Friendship is one of the most valuable things you can ever have in life.  That’s always been my premise and I’m sticking with it.  And, that philosophy has been working for me most of my life.  Then I met and married Paul and I thought that I was the happiest woman alive.  That is, I was up until the time that I found out that my best girlfriend had been ‘porking’ my husband for well over a year.  Is that what ‘best girlfriends’ are for?  If only it weren’t for her, I thought, my hubby and I might still be happy together.  Or, maybe I should say instead that, if it weren’t for him, my best girlfriend and I might have stayed friends. 

But, I guess it’s too much to expect that a woman’s marriage will never interfere with her other relationships in life.  However, marriage is a complex relationship.  I wasn’t quite ready to give up on him yet.  So, I devised a plan to have him followed and have his illicit activities with other women recorded.  I hired a private investigator and had him follow Paul around and report back to me once a week.  I only hoped that Paul wasn’t seeing another one of my girlfriends this time.  I resolved to try trusting him as much as I could in the meantime – not an easy task, let me tell you.  I did my best not to question him whenever he was going somewhere without me.  Unfortunately, that would not matter in the long run.  I suppose I was meant to discover these things, regardless.

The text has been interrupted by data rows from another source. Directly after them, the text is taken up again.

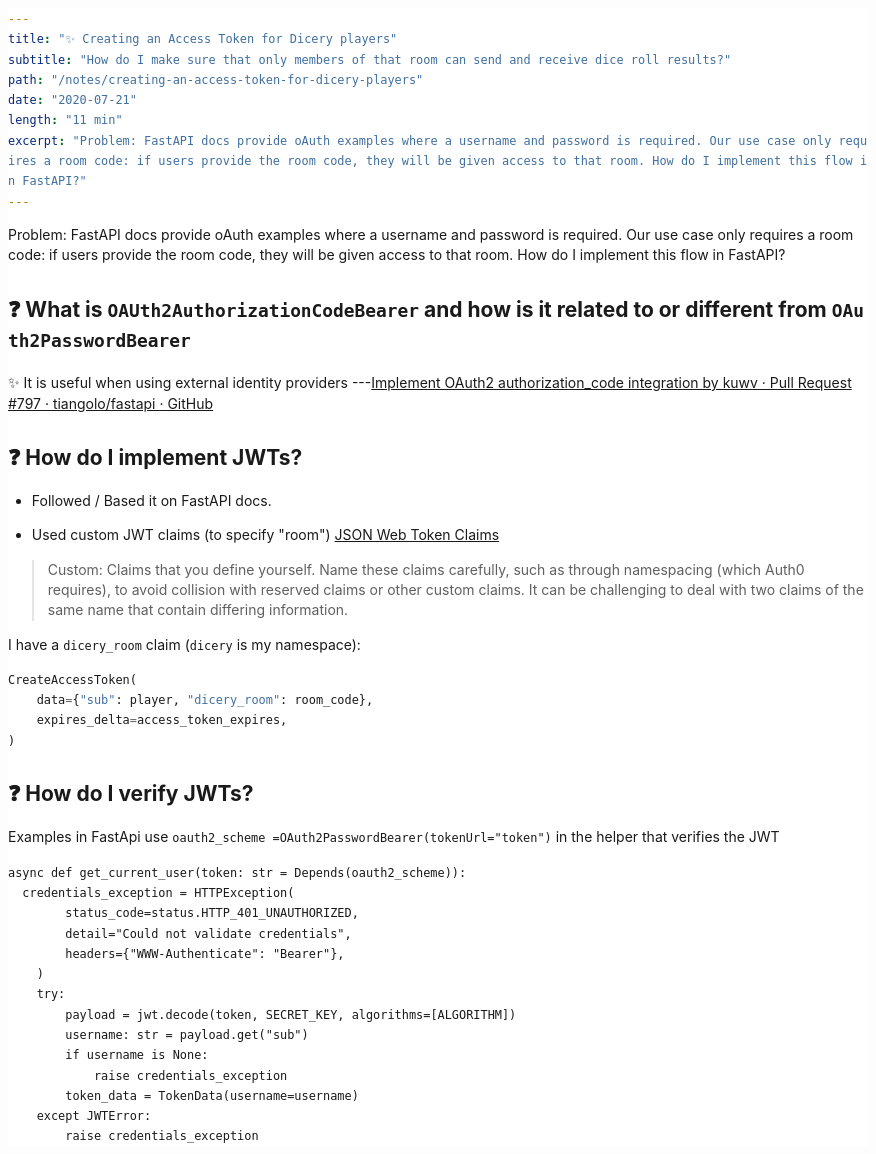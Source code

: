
 ```yaml
---
title: "✨ Creating an Access Token for Dicery players"
subtitle: "How do I make sure that only members of that room can send and receive dice roll results?"
path: "/notes/creating-an-access-token-for-dicery-players"
date: "2020-07-21"
length: "11 min"
excerpt: "Problem: FastAPI docs provide oAuth examples where a username and password is required. Our use case only requires a room code: if users provide the room code, they will be given access to that room. How do I implement this flow in FastAPI?"
---
```


Problem: FastAPI docs provide oAuth examples where a username and password is required. Our use case only requires a room code: if users provide the room code, they will be given access to that room. How do I implement this flow in FastAPI?

## ❓ What is `OAUth2AuthorizationCodeBearer` and how is it related to or different from `OAuth2PasswordBearer`

✨ It is useful when using external identity providers ---[Implement OAuth2 authorization_code integration by kuwv · Pull Request #797 · tiangolo/fastapi · GitHub](https://github.com/tiangolo/fastapi/pull/797)

## ❓ How do I implement JWTs?

- Followed / Based it on FastAPI docs.

- Used custom JWT claims (to specify "room")
[JSON Web Token Claims](https://auth0.com/docs/tokens/concepts/jwt-claims)

> Custom: Claims that you define yourself. Name these claims carefully, such as through namespacing (which Auth0 requires), to avoid collision with reserved claims or other custom claims. It can be challenging to deal with two claims of the same name that contain differing information.

I have a `dicery_room` claim (`dicery` is my namespace):

```python
CreateAccessToken(
    data={"sub": player, "dicery_room": room_code},
    expires_delta=access_token_expires,
)
```

## ❓ How do I verify JWTs?

Examples in FastApi use `oauth2_scheme =OAuth2PasswordBearer(tokenUrl="token")` in the helper that verifies the JWT

```
async def get_current_user(token: str = Depends(oauth2_scheme)):
  credentials_exception = HTTPException(
        status_code=status.HTTP_401_UNAUTHORIZED,
        detail="Could not validate credentials",
        headers={"WWW-Authenticate": "Bearer"},
    )
    try:
        payload = jwt.decode(token, SECRET_KEY, algorithms=[ALGORITHM])
        username: str = payload.get("sub")
        if username is None:
            raise credentials_exception
        token_data = TokenData(username=username)
    except JWTError:
        raise credentials_exception
```
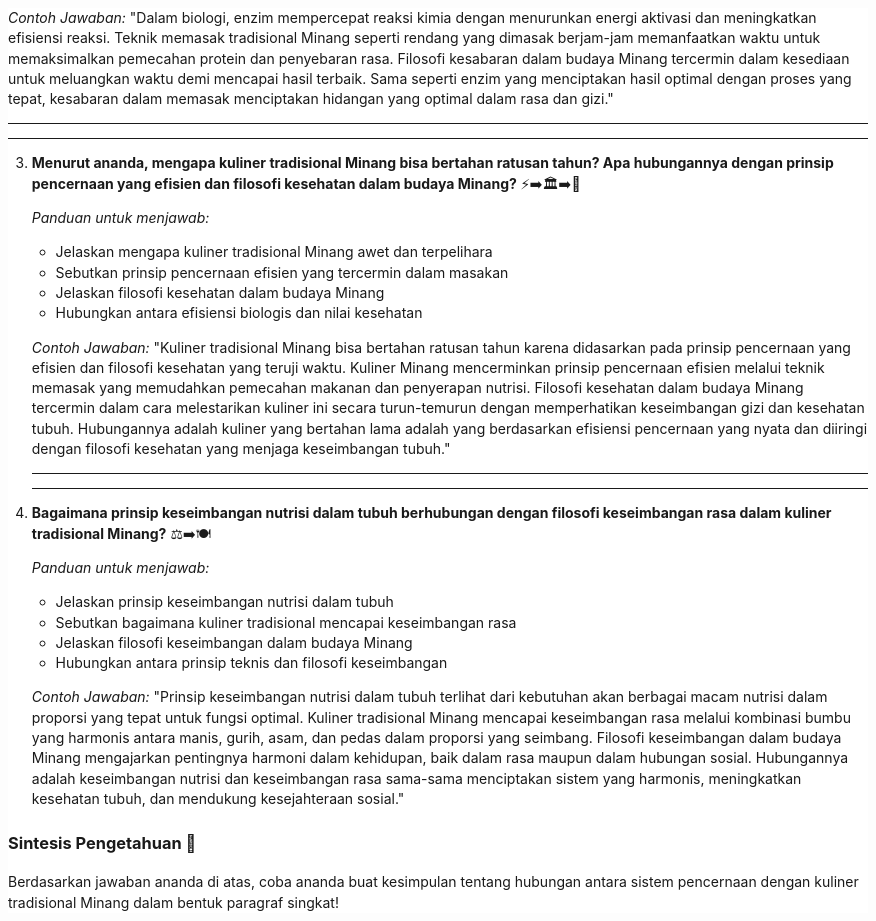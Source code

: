   *Contoh Jawaban:*
   "Dalam biologi, enzim mempercepat reaksi kimia dengan menurunkan energi aktivasi dan meningkatkan efisiensi reaksi. Teknik memasak tradisional Minang seperti rendang yang dimasak berjam-jam memanfaatkan waktu untuk memaksimalkan pemecahan protein dan penyebaran rasa. Filosofi kesabaran dalam budaya Minang tercermin dalam kesediaan untuk meluangkan waktu demi mencapai hasil terbaik. Sama seperti enzim yang menciptakan hasil optimal dengan proses yang tepat, kesabaran dalam memasak menciptakan hidangan yang optimal dalam rasa dan gizi."

   ________________________________________________________________
   
   ________________________________________________________________

3. **Menurut ananda, mengapa kuliner tradisional Minang bisa bertahan ratusan tahun? Apa hubungannya dengan prinsip pencernaan yang efisien dan filosofi kesehatan dalam budaya Minang?** ⚡➡️🏛️➡️🌱

   *Panduan untuk menjawab:*
   - Jelaskan mengapa kuliner tradisional Minang awet dan terpelihara
   - Sebutkan prinsip pencernaan efisien yang tercermin dalam masakan
   - Jelaskan filosofi kesehatan dalam budaya Minang
   - Hubungkan antara efisiensi biologis dan nilai kesehatan

   *Contoh Jawaban:*
   "Kuliner tradisional Minang bisa bertahan ratusan tahun karena didasarkan pada prinsip pencernaan yang efisien dan filosofi kesehatan yang teruji waktu. Kuliner Minang mencerminkan prinsip pencernaan efisien melalui teknik memasak yang memudahkan pemecahan makanan dan penyerapan nutrisi. Filosofi kesehatan dalam budaya Minang tercermin dalam cara melestarikan kuliner ini secara turun-temurun dengan memperhatikan keseimbangan gizi dan kesehatan tubuh. Hubungannya adalah kuliner yang bertahan lama adalah yang berdasarkan efisiensi pencernaan yang nyata dan diiringi dengan filosofi kesehatan yang menjaga keseimbangan tubuh."

   ________________________________________________________________
   
   ________________________________________________________________

4. **Bagaimana prinsip keseimbangan nutrisi dalam tubuh berhubungan dengan filosofi keseimbangan rasa dalam kuliner tradisional Minang?** ⚖️➡️🍽️

   *Panduan untuk menjawab:*
   - Jelaskan prinsip keseimbangan nutrisi dalam tubuh
   - Sebutkan bagaimana kuliner tradisional mencapai keseimbangan rasa
   - Jelaskan filosofi keseimbangan dalam budaya Minang
   - Hubungkan antara prinsip teknis dan filosofi keseimbangan

   *Contoh Jawaban:*
   "Prinsip keseimbangan nutrisi dalam tubuh terlihat dari kebutuhan akan berbagai macam nutrisi dalam proporsi yang tepat untuk fungsi optimal. Kuliner tradisional Minang mencapai keseimbangan rasa melalui kombinasi bumbu yang harmonis antara manis, gurih, asam, dan pedas dalam proporsi yang seimbang. Filosofi keseimbangan dalam budaya Minang mengajarkan pentingnya harmoni dalam kehidupan, baik dalam rasa maupun dalam hubungan sosial. Hubungannya adalah keseimbangan nutrisi dan keseimbangan rasa sama-sama menciptakan sistem yang harmonis, meningkatkan kesehatan tubuh, dan mendukung kesejahteraan sosial."

### Sintesis Pengetahuan 🔄

Berdasarkan jawaban ananda di atas, coba ananda buat kesimpulan tentang hubungan antara sistem pencernaan dengan kuliner tradisional Minang dalam bentuk paragraf singkat!
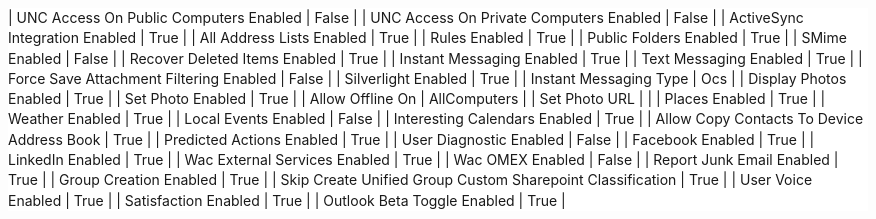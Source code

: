| UNC Access On Public Computers Enabled | False |
| UNC Access On Private Computers Enabled | False |
| ActiveSync Integration Enabled | True |
| All Address Lists Enabled | True |
| Rules Enabled | True |
| Public Folders Enabled | True |
| SMime Enabled | False |
| Recover Deleted Items Enabled | True |
| Instant Messaging Enabled | True |
| Text Messaging Enabled | True |
| Force Save Attachment Filtering Enabled | False |
| Silverlight Enabled | True |
| Instant Messaging Type | Ocs |
| Display Photos Enabled | True |
| Set Photo Enabled | True |
| Allow Offline On | AllComputers |
| Set Photo URL |  |
| Places Enabled | True |
| Weather Enabled | True |
| Local Events Enabled | False |
| Interesting Calendars Enabled | True |
| Allow Copy Contacts To Device Address Book | True |
| Predicted Actions Enabled | True |
| User Diagnostic Enabled | False |
| Facebook Enabled | True |
| LinkedIn Enabled | True |
| Wac External Services Enabled | True |
| Wac OMEX Enabled | False |
| Report Junk Email Enabled | True |
| Group Creation Enabled | True |
| Skip Create Unified Group Custom Sharepoint Classification | True |
| User Voice Enabled | True |
| Satisfaction Enabled | True |
| Outlook Beta Toggle Enabled | True |
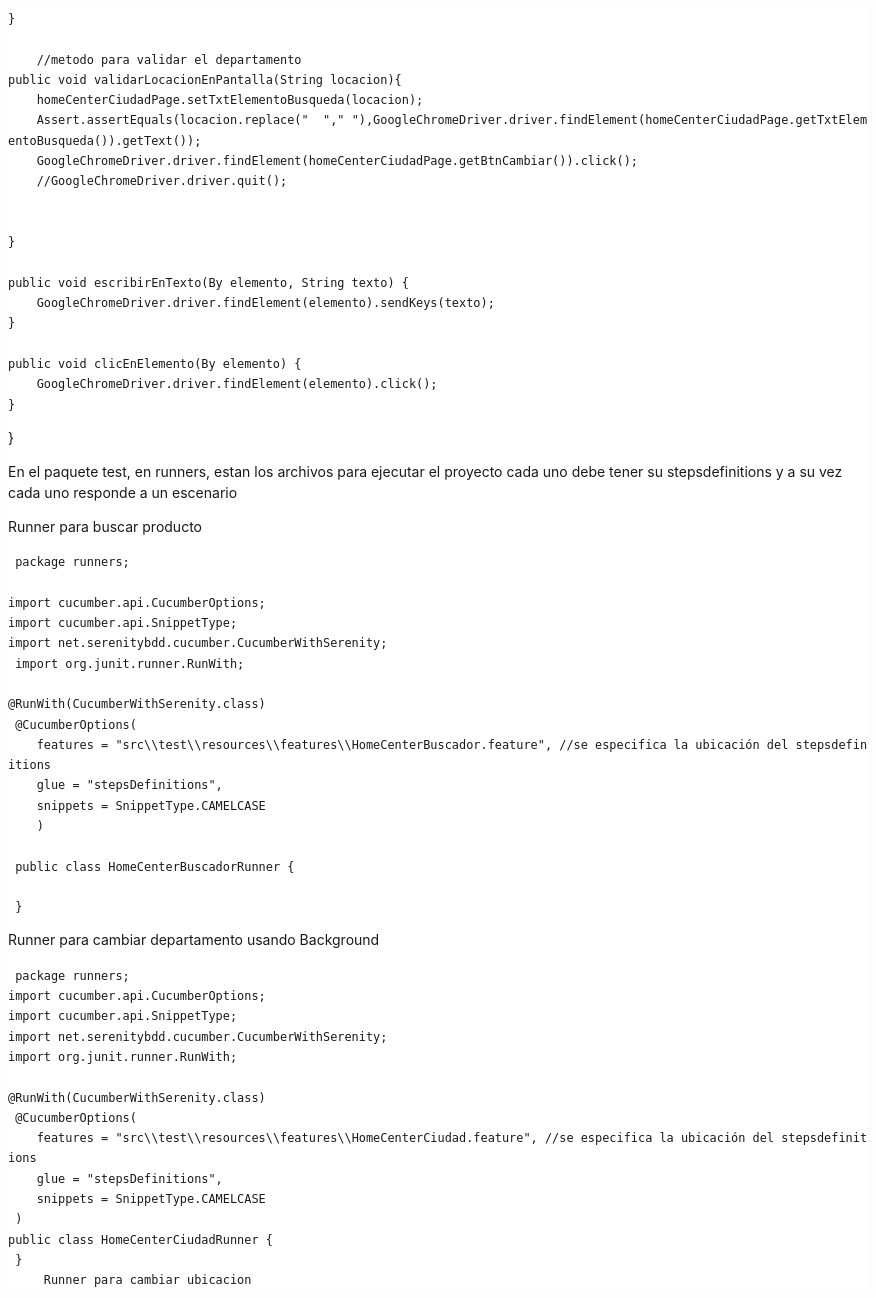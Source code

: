     }
		
		//metodo para validar el departamento
    public void validarLocacionEnPantalla(String locacion){
        homeCenterCiudadPage.setTxtElementoBusqueda(locacion);
        Assert.assertEquals(locacion.replace("  "," "),GoogleChromeDriver.driver.findElement(homeCenterCiudadPage.getTxtElementoBusqueda()).getText());
        GoogleChromeDriver.driver.findElement(homeCenterCiudadPage.getBtnCambiar()).click();
        //GoogleChromeDriver.driver.quit();


    }

    public void escribirEnTexto(By elemento, String texto) {
        GoogleChromeDriver.driver.findElement(elemento).sendKeys(texto);
    }

    public void clicEnElemento(By elemento) {
        GoogleChromeDriver.driver.findElement(elemento).click();
    }
}


En el paquete test, en runners, estan los archivos para ejecutar el proyecto cada uno debe tener su stepsdefinitions y a su vez cada uno responde a un escenario

Runner para buscar producto

     package runners;

    import cucumber.api.CucumberOptions;
    import cucumber.api.SnippetType;
    import net.serenitybdd.cucumber.CucumberWithSerenity;
     import org.junit.runner.RunWith;

    @RunWith(CucumberWithSerenity.class)
     @CucumberOptions(
        features = "src\\test\\resources\\features\\HomeCenterBuscador.feature", //se especifica la ubicación del stepsdefinitions
        glue = "stepsDefinitions",
        snippets = SnippetType.CAMELCASE
        )

     public class HomeCenterBuscadorRunner {

     }
		 
Runner para cambiar departamento usando Background 

     package runners;
    import cucumber.api.CucumberOptions;
    import cucumber.api.SnippetType;
    import net.serenitybdd.cucumber.CucumberWithSerenity;
    import org.junit.runner.RunWith;

    @RunWith(CucumberWithSerenity.class)
     @CucumberOptions(
        features = "src\\test\\resources\\features\\HomeCenterCiudad.feature", //se especifica la ubicación del stepsdefinitions
        glue = "stepsDefinitions",
        snippets = SnippetType.CAMELCASE
     )  
    public class HomeCenterCiudadRunner {
     }
		 Runner para cambiar ubicacion 
		 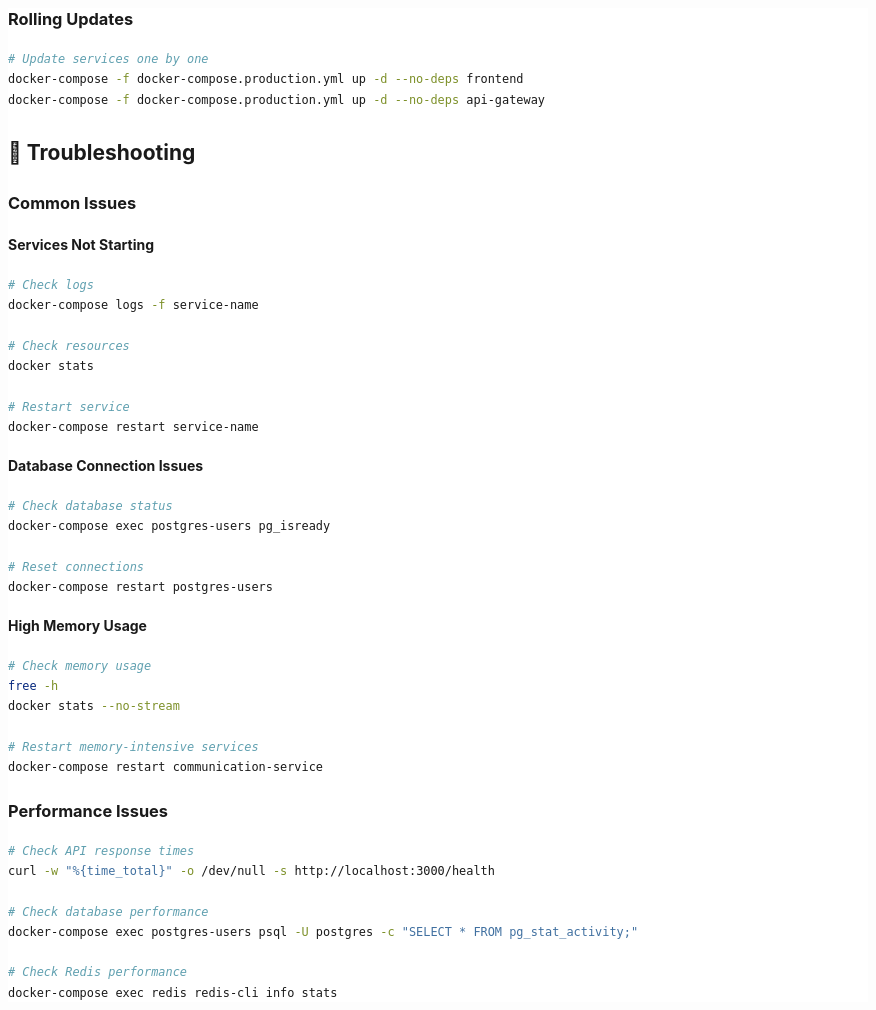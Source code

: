 ### Rolling Updates
```bash
# Update services one by one
docker-compose -f docker-compose.production.yml up -d --no-deps frontend
docker-compose -f docker-compose.production.yml up -d --no-deps api-gateway
```

## 🚨 Troubleshooting

### Common Issues

#### Services Not Starting
```bash
# Check logs
docker-compose logs -f service-name

# Check resources
docker stats

# Restart service
docker-compose restart service-name
```

#### Database Connection Issues
```bash
# Check database status
docker-compose exec postgres-users pg_isready

# Reset connections
docker-compose restart postgres-users
```

#### High Memory Usage
```bash
# Check memory usage
free -h
docker stats --no-stream

# Restart memory-intensive services
docker-compose restart communication-service
```

### Performance Issues
```bash
# Check API response times
curl -w "%{time_total}" -o /dev/null -s http://localhost:3000/health

# Check database performance
docker-compose exec postgres-users psql -U postgres -c "SELECT * FROM pg_stat_activity;"

# Check Redis performance
docker-compose exec redis redis-cli info stats
```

Last week, when he was working late one night, he had forgotten his pager at home on the kitchen counter.  As it started to vibrate and move all over the counter, I looked at the call display and saw a “33” there, which is a speed-dial number.  So, I called the person’s number that was being displayed.

A strange woman’s voice came on the line saying, “So sorry, darling, I can’t make it tonight, but I’ll make it up to you…promise!”  Honestly, I’d get more respect from him if I were his secretary!  I was livid, to say the least!  I wanted to know who this strange woman was and what role she was playing in my husband’s life.

I said to her, tersely, “Don’t worry, my dear, I’m sure he said that he’d be out tonight with another female friend.  I’ll give him your message though.”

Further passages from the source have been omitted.